Diode-OR UPS

I recently put together what is basically a small UPS. It’s simple, made up of three diodes and some resistors, and lets you trickle charge a battery while power something and then seamlessly switch to the battery if the power source goes out.

This was actually built just for charging a small lithium iron phosphate (LiFEPO4) battery from a car cigarette lighter plug while power something, but it could be used for a lot of things. Here’s the schematic:

The schematic of the Diode-OR UPS.  It shows the positive connection from a power source, Vin+, connecting to the positive connection of an output, Vo+, through diode D1.  The positive connection of a battery, B1, also connects to Vo+, through diode D2.  Vin+ also connects to the positive of B1 through diode D3 and resistor R1.

Basically, current can flow from the input to the output (Vin to Vo) through D1, or from the battery to the output through D2. If power is present, the battery can be charged through D3 and R1 – R1 sets the current, based on the voltage difference between the source and the battery, and the forward drop in D3.

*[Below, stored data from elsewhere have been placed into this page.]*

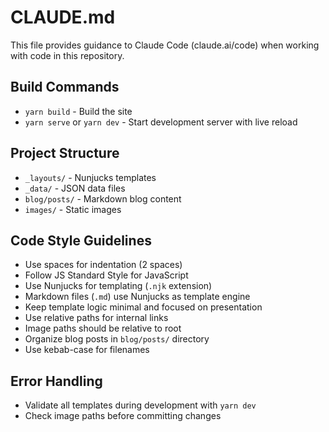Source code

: # CLAUDE.md

This file provides guidance to Claude Code (claude.ai/code) when working with code in this repository.

## Build Commands
- `yarn build` - Build the site
- `yarn serve` or `yarn dev` - Start development server with live reload

## Project Structure
- `_layouts/` - Nunjucks templates
- `_data/` - JSON data files
- `blog/posts/` - Markdown blog content
- `images/` - Static images

## Code Style Guidelines
- Use spaces for indentation (2 spaces)
- Follow JS Standard Style for JavaScript
- Use Nunjucks for templating (`.njk` extension)
- Markdown files (`.md`) use Nunjucks as template engine
- Keep template logic minimal and focused on presentation
- Use relative paths for internal links
- Image paths should be relative to root
- Organize blog posts in `blog/posts/` directory
- Use kebab-case for filenames

## Error Handling
- Validate all templates during development with `yarn dev`
- Check image paths before committing changes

This type of circuit is great because it’s simple, and it accomplishes a lot of what you’d like: it lets a source power something and trickle charge a battery, and switches the load to the battery if the source drops. It’s passive, and should just work. On the other hand, the battery is being passively charged, and it kind of relies on the voltage of the source to regulate it. There’s also the diode drops, which for a Schottky diode is around 0.4 V. For a normal silicon diode, it would be higher, around 0.7 V.

You could improve this with an ideal diode circuit, where you could basically control a MOSFET in place of each diode to turn on and off when the diode would. This is more complex, but you almost eliminate the diode drop. If you needed something like this to handle more than a few amps, that’s probably not a bad idea.

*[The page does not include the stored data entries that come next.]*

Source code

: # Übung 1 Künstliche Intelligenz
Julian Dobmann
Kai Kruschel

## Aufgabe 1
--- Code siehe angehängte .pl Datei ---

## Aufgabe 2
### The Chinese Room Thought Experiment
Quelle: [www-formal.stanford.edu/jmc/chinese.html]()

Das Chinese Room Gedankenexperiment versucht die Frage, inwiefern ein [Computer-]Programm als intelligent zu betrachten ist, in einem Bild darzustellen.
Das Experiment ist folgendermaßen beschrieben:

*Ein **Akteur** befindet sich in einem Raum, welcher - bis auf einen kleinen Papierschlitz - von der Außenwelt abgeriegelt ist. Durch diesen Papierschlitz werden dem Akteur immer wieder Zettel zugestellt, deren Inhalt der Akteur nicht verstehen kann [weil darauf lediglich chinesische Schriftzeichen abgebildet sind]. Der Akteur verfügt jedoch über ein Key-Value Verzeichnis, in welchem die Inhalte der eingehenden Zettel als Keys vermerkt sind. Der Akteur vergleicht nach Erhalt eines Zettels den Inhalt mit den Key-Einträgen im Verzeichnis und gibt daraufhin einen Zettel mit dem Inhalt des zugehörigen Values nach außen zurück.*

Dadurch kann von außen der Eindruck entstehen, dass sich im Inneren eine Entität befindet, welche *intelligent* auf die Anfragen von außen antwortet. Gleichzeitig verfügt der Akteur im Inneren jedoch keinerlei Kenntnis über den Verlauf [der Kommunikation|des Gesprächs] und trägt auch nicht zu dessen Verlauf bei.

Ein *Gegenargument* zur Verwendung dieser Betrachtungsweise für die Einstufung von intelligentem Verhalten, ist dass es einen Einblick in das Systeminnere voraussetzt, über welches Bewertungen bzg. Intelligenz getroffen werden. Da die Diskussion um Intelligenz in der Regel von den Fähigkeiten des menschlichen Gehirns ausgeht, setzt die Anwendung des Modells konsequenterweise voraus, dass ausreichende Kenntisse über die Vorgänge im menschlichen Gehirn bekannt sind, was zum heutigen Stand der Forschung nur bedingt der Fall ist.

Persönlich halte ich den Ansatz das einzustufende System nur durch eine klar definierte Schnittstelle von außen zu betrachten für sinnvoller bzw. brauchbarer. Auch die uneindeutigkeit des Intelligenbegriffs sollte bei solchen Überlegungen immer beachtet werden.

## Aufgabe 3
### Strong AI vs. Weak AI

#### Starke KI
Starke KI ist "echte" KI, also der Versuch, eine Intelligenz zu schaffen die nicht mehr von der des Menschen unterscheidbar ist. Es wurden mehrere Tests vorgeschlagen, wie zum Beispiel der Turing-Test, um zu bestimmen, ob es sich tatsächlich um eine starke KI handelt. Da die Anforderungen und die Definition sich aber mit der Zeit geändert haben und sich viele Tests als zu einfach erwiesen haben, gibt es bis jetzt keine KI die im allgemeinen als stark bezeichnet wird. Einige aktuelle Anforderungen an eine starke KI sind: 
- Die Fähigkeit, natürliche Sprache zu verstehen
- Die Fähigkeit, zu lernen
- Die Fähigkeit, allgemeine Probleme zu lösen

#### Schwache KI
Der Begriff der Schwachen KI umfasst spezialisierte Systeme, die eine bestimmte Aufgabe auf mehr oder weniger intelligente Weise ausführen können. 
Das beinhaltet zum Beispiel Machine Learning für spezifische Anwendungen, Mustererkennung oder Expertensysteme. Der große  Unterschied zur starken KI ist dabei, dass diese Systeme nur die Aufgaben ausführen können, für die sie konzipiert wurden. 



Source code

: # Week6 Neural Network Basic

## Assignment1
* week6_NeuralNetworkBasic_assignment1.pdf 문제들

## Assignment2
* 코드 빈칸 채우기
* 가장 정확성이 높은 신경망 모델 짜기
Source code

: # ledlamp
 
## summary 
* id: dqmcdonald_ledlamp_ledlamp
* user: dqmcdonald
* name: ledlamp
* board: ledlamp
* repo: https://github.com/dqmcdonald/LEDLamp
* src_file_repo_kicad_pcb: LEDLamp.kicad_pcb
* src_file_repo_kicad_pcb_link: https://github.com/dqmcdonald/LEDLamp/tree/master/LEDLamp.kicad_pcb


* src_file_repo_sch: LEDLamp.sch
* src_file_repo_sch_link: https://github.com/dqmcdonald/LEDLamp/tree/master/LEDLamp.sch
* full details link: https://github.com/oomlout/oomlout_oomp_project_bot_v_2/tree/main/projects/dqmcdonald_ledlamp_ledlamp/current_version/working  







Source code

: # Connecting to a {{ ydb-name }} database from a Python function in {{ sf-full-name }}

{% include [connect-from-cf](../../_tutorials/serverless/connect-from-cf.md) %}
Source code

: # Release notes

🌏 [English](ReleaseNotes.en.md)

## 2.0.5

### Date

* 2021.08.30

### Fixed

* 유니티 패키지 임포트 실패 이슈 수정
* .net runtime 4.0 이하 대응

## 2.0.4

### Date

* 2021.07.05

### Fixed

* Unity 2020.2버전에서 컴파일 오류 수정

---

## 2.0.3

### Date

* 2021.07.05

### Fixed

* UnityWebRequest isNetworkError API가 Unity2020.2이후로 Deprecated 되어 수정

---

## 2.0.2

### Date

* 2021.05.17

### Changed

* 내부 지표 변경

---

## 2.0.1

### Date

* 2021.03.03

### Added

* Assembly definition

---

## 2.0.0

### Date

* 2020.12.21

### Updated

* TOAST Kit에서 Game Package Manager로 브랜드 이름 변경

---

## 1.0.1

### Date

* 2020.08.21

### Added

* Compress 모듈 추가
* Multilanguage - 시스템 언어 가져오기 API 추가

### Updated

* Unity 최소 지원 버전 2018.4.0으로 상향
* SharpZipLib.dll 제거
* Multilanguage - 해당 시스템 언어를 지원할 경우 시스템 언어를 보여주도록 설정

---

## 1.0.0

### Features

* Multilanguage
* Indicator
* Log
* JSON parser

Another option, and probably the ideal one, is to use a power converter, at least to charge the battery. A non-inverting buck-boost converter would do this, and allow you to control the charging current regardless of the voltage of the source and B1. You could have it do a proper charge of the battery, bulk/absorb/float for lead acid, or bulk/absorb for LiFEPO4 (or whatever scheme that battery chemistry calls for). A fancier converter (or converters) might supply a constant voltage to the load at the same time.

Still, for something small, the simplicity here is nice. It could work well for something like holding up a Raspberry Pi or other single board computer, for instance. One thing to note is that most diodes in a TO-220 or TO-240 or similar case often are not electrically isolated. You can get a heat sink with an electrically insulating thermal pad; I have one I garbage picked a while back.

Here is what the circuit looks like, assembled:

The circuit shown in the schematic, wired together by soldering bits of Romex wire to the components.

I put it in a heat sink and attached some leads with Anderson Powerpole connectors, like the following:

Note that I did alter the resistors to get a little more charging current. The pictures show two 2.2 ohm resistors in parallel (for 1.1 ohms), but I added two 0.9 ohm resistors in parallel as well, for about 0.32 ohms total. The diodes have about a 0.6 V drop under load, so from my car I was able to get around 1.75 amps into a LiFEPO4 battery, while the car is running. This will vary a little, and keep in mind that if your battery is at a lower state of charge you’ll get more current initially.